По крайней мере, у тебя есть дерьмовая семья, за которую можно держаться, думаю я, но не говорю этого. Я почти уверена, что родители Леви не такие ужасные, как он говорит. Я так же уверена, что он переживает их такими, и это единственное, что имеет значение. — Я не хочу быть назойливой, но я также очень хочу быть там. Я могу прийти, и мы могли бы притвориться, что я твоя девушка.

Он бросает на меня озадаченный взгляд. — Притворяться будет нечем.

— Нет, мы можем притвориться, что в дюйме от брака. Я могу надеть кольцо с лотосовой перегородкой и оставить свои татуировки. Я надену свой топ AOC и рваные джинсы. Подумай, как они будут меня ненавидеть!

Я вижу, как он хочет улыбаться, и как мало он может с этим поделать. — Никто не сможет тебя возненавидеть. Даже мой отец.

Я подмигиваю ему. — Тогда играем.

Глава 20

Отец Леви, как выяснилось, вполне способен меня ненавидеть. А также мать Леви и его старший брат, которые присоединяются к нам за ужином в менее чем приятно-удивительном повороте сюжета.

Но сначала о главном. Перед ужином проходят дни интенсивной подготовки к предстоящей демонстрации BLINK. Болты затягиваются; частоты стимуляции настраиваются; Гая прощупывают, протыкают и бьют током по его скальпу. Он — десантник: демонстрация проходит в шлеме, но как испытуемый номер один он будет в центре внимания, и понятно, что он нервничает по этому поводу.

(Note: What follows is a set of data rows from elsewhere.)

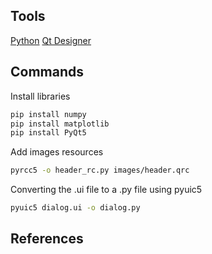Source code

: ## Tools
[Python](https://www.python.org/downloads)
[Qt Designer](https://build-system.fman.io/qt-designer-download)

## Commands
Install libraries
```bash
pip install numpy
pip install matplotlib
pip install PyQt5
```

Add images resources
```bash
pyrcc5 -o header_rc.py images/header.qrc
```

Converting the .ui file to a .py file using pyuic5
```bash
pyuic5 dialog.ui -o dialog.py
```

## References
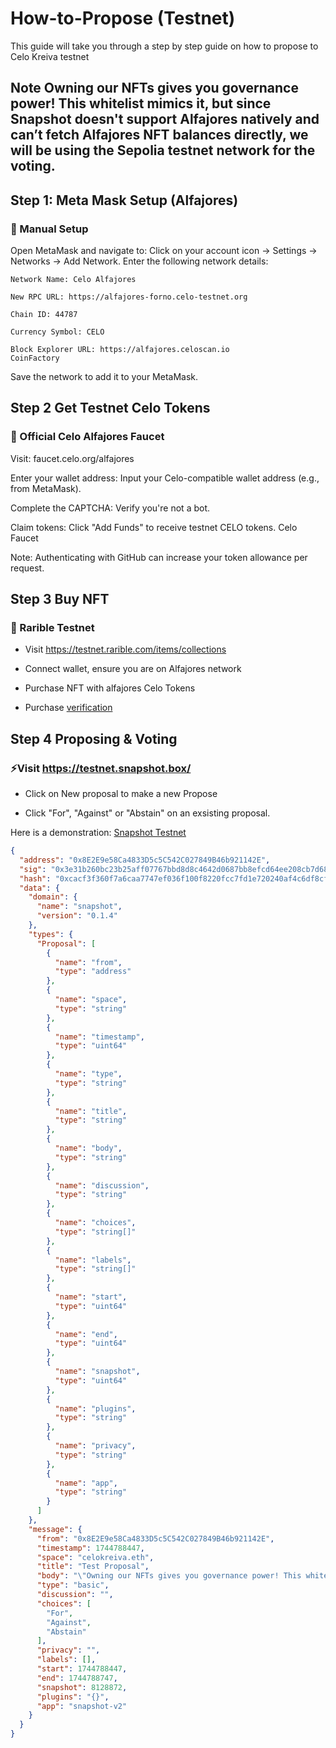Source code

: # How-to-Propose (Testnet)
This guide will take you through a step by step guide on how to propose to Celo Kreiva testnet
## Note Owning our NFTs gives you governance power! This whitelist mimics it, but since Snapshot doesn't support Alfajores natively and can’t fetch Alfajores NFT balances directly, we will be using the Sepolia testnet network for the voting. 

## Step 1: Meta Mask Setup (Alfajores)
### 🔧 Manual Setup
Open MetaMask and navigate to:
Click on your account icon → Settings → Networks → Add Network.​
Enter the following network details:
```
Network Name: Celo Alfajores

New RPC URL: https://alfajores-forno.celo-testnet.org

Chain ID: 44787

Currency Symbol: CELO

Block Explorer URL: https://alfajores.celoscan.io​
CoinFactory
```
Save the network to add it to your MetaMask.

## Step 2 Get Testnet Celo Tokens
### 🔗 Official Celo Alfajores Faucet
Visit: faucet.celo.org/alfajores

Enter your wallet address: Input your Celo-compatible wallet address (e.g., from MetaMask).

Complete the CAPTCHA: Verify you're not a bot.

Claim tokens: Click "Add Funds" to receive testnet CELO tokens.​
Celo Faucet

Note: Authenticating with GitHub can increase your token allowance per request.

## Step 3 Buy NFT
### 🎨 Rarible Testnet
* Visit https://testnet.rarible.com/items/collections
  
* Connect wallet, ensure you are on Alfajores network
  
* Purchase NFT with alfajores Celo Tokens
  
* Purchase [verification](https://alfajores.celoscan.io/tx/0xdd78654f065f5f19a8a9d839335690fc7cc147a7683b9dfb767406ee11216095)

## Step 4 Proposing & Voting
### ⚡️Visit https://testnet.snapshot.box/
* Click on New proposal to make a new Propose

* Click "For", "Against" or "Abstain" on an exsisting proposal.

Here is a demonstration:
[Snapshot Testnet](https://testnet.snapshot.box/#/s-tn:celokreiva.eth/proposal/0xcacf3f360f7a6caa7747ef036f100f8220fcc7fd1e720240af4c6df8cf2ae2d4)

```json
{
  "address": "0x8E2E9e58Ca4833D5c5C542C027849B46b921142E",
  "sig": "0x3e31b260bc23b25aff07767bbd8d8c4642d0687bb8efcd64ee208cb7d6877ad87a624df53df16c3a196ae3e4f5b3e23dd88a1b3908dfb5e6b2f92e675a3e55ea1c",
  "hash": "0xcacf3f360f7a6caa7747ef036f100f8220fcc7fd1e720240af4c6df8cf2ae2d4",
  "data": {
    "domain": {
      "name": "snapshot",
      "version": "0.1.4"
    },
    "types": {
      "Proposal": [
        {
          "name": "from",
          "type": "address"
        },
        {
          "name": "space",
          "type": "string"
        },
        {
          "name": "timestamp",
          "type": "uint64"
        },
        {
          "name": "type",
          "type": "string"
        },
        {
          "name": "title",
          "type": "string"
        },
        {
          "name": "body",
          "type": "string"
        },
        {
          "name": "discussion",
          "type": "string"
        },
        {
          "name": "choices",
          "type": "string[]"
        },
        {
          "name": "labels",
          "type": "string[]"
        },
        {
          "name": "start",
          "type": "uint64"
        },
        {
          "name": "end",
          "type": "uint64"
        },
        {
          "name": "snapshot",
          "type": "uint64"
        },
        {
          "name": "plugins",
          "type": "string"
        },
        {
          "name": "privacy",
          "type": "string"
        },
        {
          "name": "app",
          "type": "string"
        }
      ]
    },
    "message": {
      "from": "0x8E2E9e58Ca4833D5c5C542C027849B46b921142E",
      "timestamp": 1744788447,
      "space": "celokreiva.eth",
      "title": "Test Proposal",
      "body": "\"Owning our NFTs gives you governance power! This whitelist mimics it, but we need Snapshot to support Alfajores natively.\"",
      "type": "basic",
      "discussion": "",
      "choices": [
        "For",
        "Against",
        "Abstain"
      ],
      "privacy": "",
      "labels": [],
      "start": 1744788447,
      "end": 1744788747,
      "snapshot": 8128872,
      "plugins": "{}",
      "app": "snapshot-v2"
    }
  }
}
```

В последние пару дней он был угрюм, тревожен и устал больше, чем когда-либо. Я думаю, он держит свои страхи при себе, чтобы не нарушать моральный дух, и мне хочется его обнять. Как-то вечером я зашла к нему в офис, чтобы проверить, как он там: он вздрогнул, как витая пружина, и быстро закрыл все свои вкладки. Наверное, даже астронавты снимают стресс на YouPorn?

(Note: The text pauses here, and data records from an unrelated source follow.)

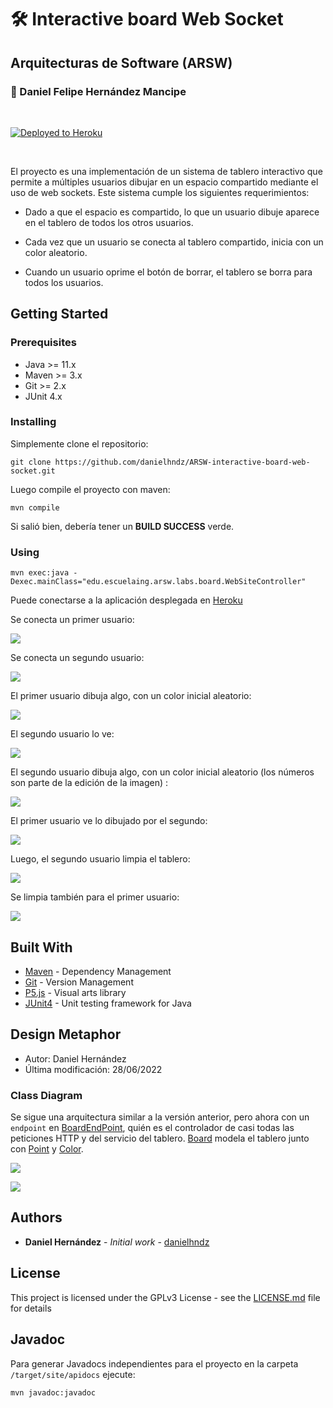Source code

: # :hammer_and_wrench: Interactive board Web Socket

## Arquitecturas de Software (ARSW)

### :pushpin: Daniel Felipe Hernández Mancipe

<br/>

[![Deployed to Heroku](https://www.herokucdn.com/deploy/button.png)](https://beautiful-mount-rainier-03359.herokuapp.com/)

<br/>

El proyecto es una implementación de un sistema de tablero interactivo que permite a múltiples usuarios dibujar en un espacio compartido mediante el uso de web sockets. Este sistema cumple los siguientes requerimientos:

- Dado a que el espacio es compartido, lo que un usuario dibuje aparece en el tablero de todos los otros usuarios.

- Cada vez que un usuario se conecta al tablero compartido, inicia con un color aleatorio.

- Cuando un usuario oprime el botón de borrar, el tablero se borra para todos los usuarios.

## Getting Started

### Prerequisites

- Java >= 11.x
- Maven >= 3.x
- Git >= 2.x
- JUnit 4.x

### Installing

Simplemente clone el repositorio:

```
git clone https://github.com/danielhndz/ARSW-interactive-board-web-socket.git
```

Luego compile el proyecto con maven:

```
mvn compile
```

Si salió bien, debería tener un **BUILD SUCCESS** verde.

### Using

```
mvn exec:java -Dexec.mainClass="edu.escuelaing.arsw.labs.board.WebSiteController"
```

Puede conectarse a la aplicación desplegada en [Heroku](https://beautiful-mount-rainier-03359.herokuapp.com/)

Se conecta un primer usuario:

![](../media/1.png?raw=true)

Se conecta un segundo usuario:

![](../media/2.jpeg?raw=true)

El primer usuario dibuja algo, con un color inicial aleatorio:

![](../media/3.png?raw=true)

El segundo usuario lo ve:

![](../media/4.jpg?raw=true)

El segundo usuario dibuja algo, con un color inicial aleatorio (los números son parte de la edición de la imagen) :

![](../media/5.jpeg?raw=true)

El primer usuario ve lo dibujado por el segundo:

![](../media/6.png?raw=true)

Luego, el segundo usuario limpia el tablero:

![](../media/7.jpeg?raw=true)

Se limpia también para el primer usuario:

![](../media/8.png?raw=true)

## Built With

- [Maven](https://maven.apache.org/) - Dependency Management
- [Git](https://git-scm.com/) - Version Management
- [P5.js](https://p5js.org/reference/) - Visual arts library
- [JUnit4](https://junit.org/junit4/) - Unit testing framework for Java

## Design Metaphor

- Autor: Daniel Hernández
- Última modificación: 28/06/2022

### Class Diagram

Se sigue una arquitectura similar a la versión anterior, pero ahora con un `endpoint` en [BoardEndPoint](/src/main/java/edu/escuelaing/arsw/labs/boardws/endpoints/BoardEndPoint.java), quién es el controlador de casi todas las peticiones HTTP y del servicio del tablero. [Board](/src/main/java/edu/escuelaing/arsw/labs/board/model/Board.java) modela el tablero junto con [Point](/src/main/java/edu/escuelaing/arsw/labs/board/model/Point.java) y [Color](/src/main/java/edu/escuelaing/arsw/labs/board/model/Color.java).

![](../media/class_diagram1.png?raw=true)

![](../media/class_diagram2.png?raw=true)

## Authors

- **Daniel Hernández** - _Initial work_ - [danielhndz](https://github.com/danielhndz)

## License

This project is licensed under the GPLv3 License - see the [LICENSE.md](LICENSE.md) file for details

## Javadoc

Para generar Javadocs independientes para el proyecto en la carpeta `/target/site/apidocs` ejecute:

```
mvn javadoc:javadoc
```
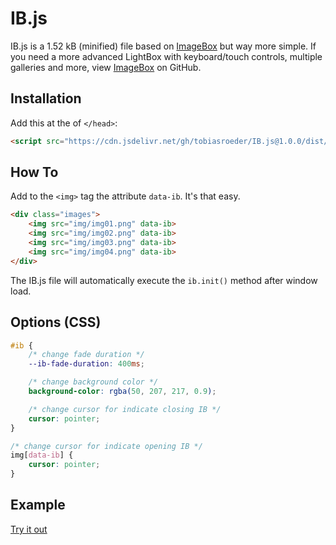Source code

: # IB.js
IB.js is a 1.52 kB (minified) file based on [ImageBox](https://github.com/tobiasroeder/ImageBox) but way more simple. If you need a more advanced LightBox with keyboard/touch controls, multiple galleries and more, view [ImageBox](https://github.com/tobiasroeder/ImageBox#readme) on GitHub.

## Installation

Add this at the of `</head>`:
```html
<script src="https://cdn.jsdelivr.net/gh/tobiasroeder/IB.js@1.0.0/dist/ib.min.js" defer></script>
```

## How To

Add to the `<img>` tag the attribute `data-ib`. It's that easy.

```html
<div class="images">
    <img src="img/img01.png" data-ib>
    <img src="img/img02.png" data-ib>
    <img src="img/img03.png" data-ib>
    <img src="img/img04.png" data-ib>
</div>
```

The IB.js file will automatically execute the `ib.init()` method after window load.

## Options (CSS)

```css
#ib {
    /* change fade duration */
    --ib-fade-duration: 400ms;

    /* change background color */
    background-color: rgba(50, 207, 217, 0.9);

    /* change cursor for indicate closing IB */
    cursor: pointer;
}

/* change cursor for indicate opening IB */
img[data-ib] {
    cursor: pointer;
}
```

## Example

[Try it out](https://codepen.io/tobiasroeder/pen/zYEgWoM)
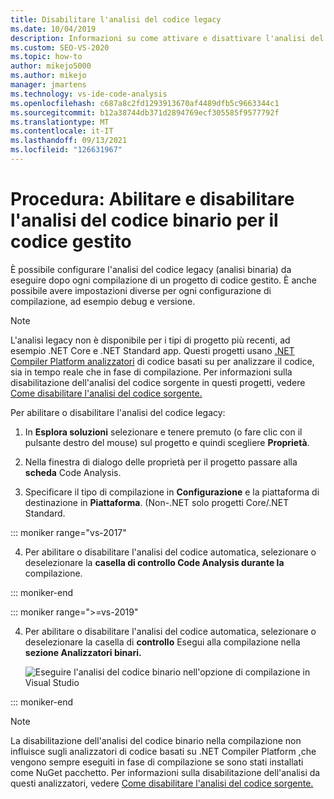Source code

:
 ```yaml
---
title: Disabilitare l'analisi del codice legacy
ms.date: 10/04/2019
description: Informazioni su come attivare e disattivare l'analisi del codice binario in Visual Studio. Vedere come configurare questa funzionalità nei progetti di codice gestito.
ms.custom: SEO-VS-2020
ms.topic: how-to
author: mikejo5000
ms.author: mikejo
manager: jmartens
ms.technology: vs-ide-code-analysis
ms.openlocfilehash: c687a8c2fd1293913670af4489dfb5c9663344c1
ms.sourcegitcommit: b12a38744db371d2894769ecf305585f9577792f
ms.translationtype: MT
ms.contentlocale: it-IT
ms.lasthandoff: 09/13/2021
ms.locfileid: "126631967"
---
```

# <a name="how-to-enable-and-disable-binary-code-analysis-for-managed-code"></a>Procedura: Abilitare e disabilitare l'analisi del codice binario per il codice gestito

È possibile configurare l'analisi del codice legacy (analisi binaria) da eseguire dopo ogni compilazione di un progetto di codice gestito. È anche possibile avere impostazioni diverse per ogni configurazione di compilazione, ad esempio debug e versione.

> [!NOTE]
> L'analisi legacy non è disponibile per i tipi di progetto più recenti, ad esempio .NET Core e .NET Standard app. Questi progetti usano [.NET Compiler Platform analizzatori](roslyn-analyzers-overview.md) di codice basati su per analizzare il codice, sia in tempo reale che in fase di compilazione. Per informazioni sulla disabilitazione dell'analisi del codice sorgente in questi progetti, vedere [Come disabilitare l'analisi del codice sorgente.](disable-code-analysis.md)

Per abilitare o disabilitare l'analisi del codice legacy:

1. In **Esplora soluzioni** selezionare e tenere premuto (o fare clic con il pulsante destro del mouse) sul progetto e quindi scegliere **Proprietà**.

2. Nella finestra di dialogo delle proprietà per il progetto passare alla **scheda** Code Analysis.

3. Specificare il tipo di compilazione in **Configurazione** e la piattaforma di destinazione in **Piattaforma**. (Non-.NET solo progetti Core/.NET Standard.

::: moniker range="vs-2017"

4. Per abilitare o disabilitare l'analisi del codice automatica, selezionare o deselezionare la **casella di controllo Code Analysis durante la** compilazione.

::: moniker-end

::: moniker range=">=vs-2019"

4. Per abilitare o disabilitare l'analisi del codice automatica, selezionare o deselezionare la casella di **controllo** Esegui alla compilazione nella **sezione Analizzatori binari.**

   ![Eseguire l'analisi del codice binario nell'opzione di compilazione in Visual Studio](media/run-on-build-binary-analyzers.png)

::: moniker-end

> [!NOTE]
> La disabilitazione dell'analisi del codice binario nella compilazione non influisce sugli analizzatori di codice basati su .NET Compiler Platform [,](roslyn-analyzers-overview.md)che vengono sempre eseguiti in fase di compilazione se sono stati installati come NuGet pacchetto. Per informazioni sulla disabilitazione dell'analisi da questi analizzatori, vedere [Come disabilitare l'analisi del codice sorgente.](disable-code-analysis.md)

Росио и Кейли становятся все болтливее и болтливее. Я подслушиваю их разговор в комнате отдыха, когда разогреваю жаркое, которое приготовила вчера в попытке произвести впечатление на Леви единственным блюдом, которое умею готовить — что привело к болезненному осознанию того, что я умею готовить ноль блюд.

— Если она захочет сказать несколько слов о том, как началось движение, это было бы замечательно, — говорит Росио.

— Она кажется довольно закрытой.

— Мы могли бы размыть ее лицо. Автонастроить ее. Использовать гелиевый голос.

— Малыш, это снизит серьезность послания.

— Как насчет маски Гая Фокса?

— Я люблю «V for Vendetta», но нет.

— О чем вы, ребята, говорите? — спрашиваю я, отрезая кусочек моркови, которая умудряется быть одновременно подгоревшей и недожаренной. Потрясающе. Это должно быть передаваемым навыком.

— Ты ведь знаешь #FairGraduateAdmissions, верно? — спрашивает Кейли.

Я опускаю морковку обратно в тапперную посуду. — А… смутно.

— Речь идет о гарантировании инклюзивности в процессе приема. Студенческие организации очень активны в этом движении, но Ро и я технически не студенты, так что… — Она поворачивает свой ноутбук. — Мы делаем сайт #FairGraduateAdmissions! Он еще не готов, но мы скоро его запустим. Там будет информация, ресурсы, возможности для наставничества. И мы попросим Мари Кюри об интервью.

Я заканчиваю жевать и глотаю. Хотя я так и не положила морковку в рот. Наверное, я ем свой язык. — Мари Кюри?

— Не настоящую Мари Кюри! Хотя это было бы уморительно! — Кейли хихикает над этим недоразумением около полуминуты. Росио смотрит на нее все это время, не отрывая глаз. Ах, юная любовь. — Это человек, который начал разговор. Мы хотим запустить сайт с ее интервью, но она довольно анонимна. — Она разводит руками. Ее ногти переливчатого голубого цвета.

Я прочищаю горло. — Возможно, она согласится сделать это по электронной почте.

— На самом деле это отличная идея! — Ро и Кейли обмениваются оскорбленно-впечатленными взглядами. Затем Кейли облизывает большой палец и вытирает что-то из уголка глаза Росио. — Подожди, детка. У тебя пятно.

Я выхожу из комнаты, провожая Росио взглядом и говоря: — Пока.